→ YOUR ASSIGNMENT: Read through the entries below and copy each line where "textit" turns up.

→ DATA FOR THIS TASK:
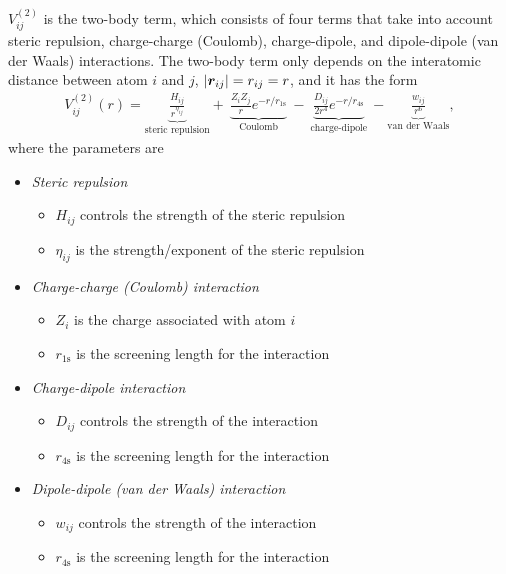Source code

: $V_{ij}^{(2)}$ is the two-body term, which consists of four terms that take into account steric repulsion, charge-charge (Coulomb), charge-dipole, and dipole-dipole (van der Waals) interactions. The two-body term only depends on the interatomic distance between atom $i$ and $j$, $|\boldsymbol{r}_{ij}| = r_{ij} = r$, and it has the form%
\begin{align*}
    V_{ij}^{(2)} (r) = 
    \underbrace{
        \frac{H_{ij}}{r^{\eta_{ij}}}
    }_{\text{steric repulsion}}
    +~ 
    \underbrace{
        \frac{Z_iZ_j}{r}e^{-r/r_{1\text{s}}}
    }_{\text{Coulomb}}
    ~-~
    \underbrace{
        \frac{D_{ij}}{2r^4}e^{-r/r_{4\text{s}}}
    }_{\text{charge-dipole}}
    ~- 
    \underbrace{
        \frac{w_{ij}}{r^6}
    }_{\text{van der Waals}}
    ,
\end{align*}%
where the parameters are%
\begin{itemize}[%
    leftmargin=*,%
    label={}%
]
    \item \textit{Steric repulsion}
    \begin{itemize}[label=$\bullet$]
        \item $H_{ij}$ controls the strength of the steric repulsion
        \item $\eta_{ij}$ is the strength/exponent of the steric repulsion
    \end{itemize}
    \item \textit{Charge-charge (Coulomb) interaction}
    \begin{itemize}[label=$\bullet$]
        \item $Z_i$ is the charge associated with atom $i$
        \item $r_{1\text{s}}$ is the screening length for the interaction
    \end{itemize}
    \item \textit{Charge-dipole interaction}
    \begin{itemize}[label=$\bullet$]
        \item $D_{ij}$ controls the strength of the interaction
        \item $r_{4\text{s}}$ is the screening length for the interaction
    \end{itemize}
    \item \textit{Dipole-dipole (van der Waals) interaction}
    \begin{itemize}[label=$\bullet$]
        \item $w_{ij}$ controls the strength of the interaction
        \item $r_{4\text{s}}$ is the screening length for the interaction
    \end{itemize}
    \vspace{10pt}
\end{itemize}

→ RESPONSE AREA:
    \item \textit{Steric repulsion}
    \item \textit{Charge-charge (Coulomb) interaction}
    \item \textit{Charge-dipole interaction}
    \item \textit{Dipole-dipole (van der Waals) interaction}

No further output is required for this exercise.